Literature DB >> 18830228

Misleading behavioural phenotype with adenylosuccinate lyase deficiency.

Cyril Gitiaux1, Irène Ceballos-Picot, Sandrine Marie, Vassili Valayannopoulos, Marlène Rio, Séverine Verrieres, Jean François Benoist, Marie Françoise Vincent, Isabelle Desguerre, Nadia Bahi-Buisson.   

Abstract

Adenylosuccinate lyase deficiency is a rare autosomal disorder of de novo purine synthesis, which results in the accumulation of succinylpurines in body fluids.
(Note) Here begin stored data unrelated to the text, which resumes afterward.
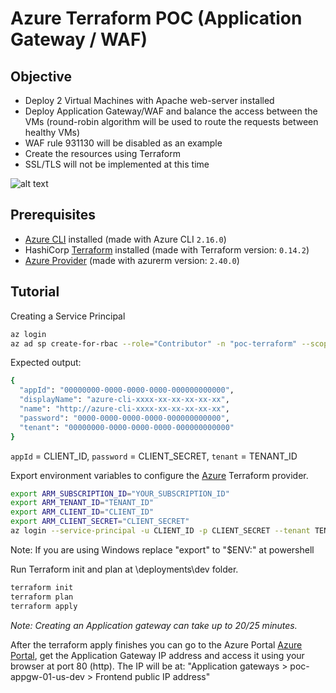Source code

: # Azure Terraform POC (Application Gateway / WAF)

## Objective
* Deploy 2 Virtual Machines with Apache web-server installed
* Deploy Application Gateway/WAF and balance the access between the VMs (round-robin algorithm will be used to route the requests between healthy VMs)
* WAF rule 931130 will be disabled as an example
* Create the resources using Terraform
* SSL/TLS will not be implemented at this time

![alt text](https://github.com/ModusCreateOrg/azure-terraform-demos/blob/master/poc_application_gateway_waf/images/architecture.png?raw=true)

## Prerequisites

* [Azure CLI](https://docs.microsoft.com/en-us/cli/azure/install-azure-cli?view=azure-cli-latest) installed (made with Azure CLI `2.16.0`)
* HashiCorp [Terraform](https://terraform.io/downloads.html) installed (made with Terraform version: `0.14.2`)
* [Azure Provider](https://www.terraform.io/docs/providers/azurerm/index.html) (made with azurerm version: `2.40.0`)

## Tutorial

Creating a Service Principal

```bash
az login
az ad sp create-for-rbac --role="Contributor" -n "poc-terraform" --scopes="/subscriptions/YOUR_SUBSCRIPTION_ID"
```

Expected output:

```bash
{
  "appId": "00000000-0000-0000-0000-000000000000",
  "displayName": "azure-cli-xxxx-xx-xx-xx-xx-xx",
  "name": "http://azure-cli-xxxx-xx-xx-xx-xx-xx",
  "password": "0000-0000-0000-0000-000000000000",
  "tenant": "00000000-0000-0000-0000-000000000000"
}
```

`appId` = CLIENT_ID, 
`password` = CLIENT_SECRET, 
`tenant` = TENANT_ID

Export environment variables to configure the [Azure](https://registry.terraform.io/providers/hashicorp/azurerm/latest/docs/guides/service_principal_client_secret) Terraform provider.

```bash
export ARM_SUBSCRIPTION_ID="YOUR_SUBSCRIPTION_ID"
export ARM_TENANT_ID="TENANT_ID"
export ARM_CLIENT_ID="CLIENT_ID"
export ARM_CLIENT_SECRET="CLIENT_SECRET"
az login --service-principal -u CLIENT_ID -p CLIENT_SECRET --tenant TENANT_ID
```
Note: If you are using Windows replace "export" to "$ENV:" at powershell

Run Terraform init and plan at \deployments\dev folder.

```bash
terraform init
terraform plan
terraform apply
```

*Note: Creating an Application gateway can take up to 20/25 minutes.*

After the terraform apply finishes you can go to the Azure Portal  [Azure Portal](https://portal.azure.com/), get the Application Gateway IP address and access it using your browser at port 80 (http). The IP will be at: "Application gateways > poc-appgw-01-us-dev > Frontend public IP address"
Patients with adenylosuccinate lyase deficiency show a variable combination of mental retardation, epilepsy and autistic features and are usually discovered during screens for unexplained encephalopathy using the Bratton-Marshall assay that reveals the excretion of the succinylaminoimidazolecarboxamide riboside (SAICAr). Here, we report on two sisters aged 11 and 12 years presented with global developmental delay, motor apraxia, severe speech deficits, seizures and behavioural features, which combined excessive laughter, a very happy disposition, hyperactivity, a short attention span, the mouthing of objects, tantrums and stereotyped movements that gave a behavioural profile mimicking Angelman syndrome. Both patients had an increased succinyladenosine/SAICAr ratio of 1.6, and exhibited a novel homozygous missense mutation (c.674T>C; p.Met225Thr) in the exon 6 of the ADSL gene. We suggest that these clinical features might be a new presentation of adenylosuccinate lyase deficiency. On the basis of this observation, although adenylosuccinate lyase deficiency is a rare disorder, this diagnosis should be considered in patients with mental retardation and a behavioural profile suggestive of Angelman syndrome.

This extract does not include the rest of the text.